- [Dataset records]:

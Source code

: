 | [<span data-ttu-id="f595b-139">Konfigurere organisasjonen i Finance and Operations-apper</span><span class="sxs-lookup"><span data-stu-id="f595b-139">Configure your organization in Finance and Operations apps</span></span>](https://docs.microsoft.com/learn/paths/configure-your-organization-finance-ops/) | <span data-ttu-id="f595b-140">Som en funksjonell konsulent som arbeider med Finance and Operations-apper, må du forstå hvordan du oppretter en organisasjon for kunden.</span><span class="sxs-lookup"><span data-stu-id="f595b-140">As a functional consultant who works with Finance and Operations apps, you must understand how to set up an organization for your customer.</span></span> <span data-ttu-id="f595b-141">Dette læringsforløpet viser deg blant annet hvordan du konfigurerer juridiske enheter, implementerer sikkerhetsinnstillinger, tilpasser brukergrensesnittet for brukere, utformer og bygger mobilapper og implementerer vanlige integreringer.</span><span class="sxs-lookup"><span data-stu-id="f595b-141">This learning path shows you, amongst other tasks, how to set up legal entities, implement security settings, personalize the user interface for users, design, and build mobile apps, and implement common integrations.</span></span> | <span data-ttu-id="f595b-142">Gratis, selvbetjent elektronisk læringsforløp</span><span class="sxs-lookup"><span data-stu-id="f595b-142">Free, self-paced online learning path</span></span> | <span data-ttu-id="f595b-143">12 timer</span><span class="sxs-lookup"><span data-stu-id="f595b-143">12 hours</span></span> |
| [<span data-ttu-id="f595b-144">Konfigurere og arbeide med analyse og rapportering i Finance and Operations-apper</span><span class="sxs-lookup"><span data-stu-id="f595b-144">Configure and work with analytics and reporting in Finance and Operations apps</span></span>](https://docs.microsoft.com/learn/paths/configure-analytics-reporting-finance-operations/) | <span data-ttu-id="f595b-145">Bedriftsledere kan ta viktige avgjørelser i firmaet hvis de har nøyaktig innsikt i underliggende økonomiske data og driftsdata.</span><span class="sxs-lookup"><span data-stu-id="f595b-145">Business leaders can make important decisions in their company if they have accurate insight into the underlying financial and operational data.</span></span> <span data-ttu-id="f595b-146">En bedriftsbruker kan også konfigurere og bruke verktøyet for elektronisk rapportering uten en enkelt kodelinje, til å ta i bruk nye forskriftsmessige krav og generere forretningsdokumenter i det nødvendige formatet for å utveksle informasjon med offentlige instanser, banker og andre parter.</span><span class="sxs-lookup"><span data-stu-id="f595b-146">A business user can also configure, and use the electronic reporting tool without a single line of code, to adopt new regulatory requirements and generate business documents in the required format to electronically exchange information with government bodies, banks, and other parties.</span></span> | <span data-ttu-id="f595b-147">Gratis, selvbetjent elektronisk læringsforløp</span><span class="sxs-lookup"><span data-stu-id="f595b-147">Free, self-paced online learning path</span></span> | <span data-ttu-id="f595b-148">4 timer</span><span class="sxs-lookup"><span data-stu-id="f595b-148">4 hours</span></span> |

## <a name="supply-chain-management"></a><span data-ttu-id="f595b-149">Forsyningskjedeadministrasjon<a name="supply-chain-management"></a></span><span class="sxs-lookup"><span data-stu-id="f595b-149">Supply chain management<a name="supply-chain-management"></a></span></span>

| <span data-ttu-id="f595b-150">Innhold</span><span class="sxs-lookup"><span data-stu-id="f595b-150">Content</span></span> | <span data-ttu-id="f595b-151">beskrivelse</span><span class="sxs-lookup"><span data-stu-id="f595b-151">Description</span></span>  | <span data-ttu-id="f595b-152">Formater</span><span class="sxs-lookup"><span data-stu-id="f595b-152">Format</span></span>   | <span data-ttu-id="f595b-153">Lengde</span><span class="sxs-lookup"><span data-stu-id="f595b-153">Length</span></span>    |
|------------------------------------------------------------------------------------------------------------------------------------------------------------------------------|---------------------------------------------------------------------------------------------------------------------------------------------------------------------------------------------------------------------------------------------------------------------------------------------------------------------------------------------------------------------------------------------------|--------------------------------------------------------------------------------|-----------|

- [EXERCISE INSTRUCTIONS]:
Each line of the data must be returned exactly.

- [SOLUTION TO THIS TASK]:
Source code

: | [<span data-ttu-id="f595b-139">Konfigurere organisasjonen i Finance and Operations-apper</span><span class="sxs-lookup"><span data-stu-id="f595b-139">Configure your organization in Finance and Operations apps</span></span>](https://docs.microsoft.com/learn/paths/configure-your-organization-finance-ops/) | <span data-ttu-id="f595b-140">Som en funksjonell konsulent som arbeider med Finance and Operations-apper, må du forstå hvordan du oppretter en organisasjon for kunden.</span><span class="sxs-lookup"><span data-stu-id="f595b-140">As a functional consultant who works with Finance and Operations apps, you must understand how to set up an organization for your customer.</span></span> <span data-ttu-id="f595b-141">Dette læringsforløpet viser deg blant annet hvordan du konfigurerer juridiske enheter, implementerer sikkerhetsinnstillinger, tilpasser brukergrensesnittet for brukere, utformer og bygger mobilapper og implementerer vanlige integreringer.</span><span class="sxs-lookup"><span data-stu-id="f595b-141">This learning path shows you, amongst other tasks, how to set up legal entities, implement security settings, personalize the user interface for users, design, and build mobile apps, and implement common integrations.</span></span> | <span data-ttu-id="f595b-142">Gratis, selvbetjent elektronisk læringsforløp</span><span class="sxs-lookup"><span data-stu-id="f595b-142">Free, self-paced online learning path</span></span> | <span data-ttu-id="f595b-143">12 timer</span><span class="sxs-lookup"><span data-stu-id="f595b-143">12 hours</span></span> |
| [<span data-ttu-id="f595b-144">Konfigurere og arbeide med analyse og rapportering i Finance and Operations-apper</span><span class="sxs-lookup"><span data-stu-id="f595b-144">Configure and work with analytics and reporting in Finance and Operations apps</span></span>](https://docs.microsoft.com/learn/paths/configure-analytics-reporting-finance-operations/) | <span data-ttu-id="f595b-145">Bedriftsledere kan ta viktige avgjørelser i firmaet hvis de har nøyaktig innsikt i underliggende økonomiske data og driftsdata.</span><span class="sxs-lookup"><span data-stu-id="f595b-145">Business leaders can make important decisions in their company if they have accurate insight into the underlying financial and operational data.</span></span> <span data-ttu-id="f595b-146">En bedriftsbruker kan også konfigurere og bruke verktøyet for elektronisk rapportering uten en enkelt kodelinje, til å ta i bruk nye forskriftsmessige krav og generere forretningsdokumenter i det nødvendige formatet for å utveksle informasjon med offentlige instanser, banker og andre parter.</span><span class="sxs-lookup"><span data-stu-id="f595b-146">A business user can also configure, and use the electronic reporting tool without a single line of code, to adopt new regulatory requirements and generate business documents in the required format to electronically exchange information with government bodies, banks, and other parties.</span></span> | <span data-ttu-id="f595b-147">Gratis, selvbetjent elektronisk læringsforløp</span><span class="sxs-lookup"><span data-stu-id="f595b-147">Free, self-paced online learning path</span></span> | <span data-ttu-id="f595b-148">4 timer</span><span class="sxs-lookup"><span data-stu-id="f595b-148">4 hours</span></span> |

## <a name="supply-chain-management"></a><span data-ttu-id="f595b-149">Forsyningskjedeadministrasjon<a name="supply-chain-management"></a></span><span class="sxs-lookup"><span data-stu-id="f595b-149">Supply chain management<a name="supply-chain-management"></a></span></span>

| <span data-ttu-id="f595b-150">Innhold</span><span class="sxs-lookup"><span data-stu-id="f595b-150">Content</span></span> | <span data-ttu-id="f595b-151">beskrivelse</span><span class="sxs-lookup"><span data-stu-id="f595b-151">Description</span></span>  | <span data-ttu-id="f595b-152">Formater</span><span class="sxs-lookup"><span data-stu-id="f595b-152">Format</span></span>   | <span data-ttu-id="f595b-153">Lengde</span><span class="sxs-lookup"><span data-stu-id="f595b-153">Length</span></span>    |
|------------------------------------------------------------------------------------------------------------------------------------------------------------------------------|---------------------------------------------------------------------------------------------------------------------------------------------------------------------------------------------------------------------------------------------------------------------------------------------------------------------------------------------------------------------------------------------------|--------------------------------------------------------------------------------|-----------|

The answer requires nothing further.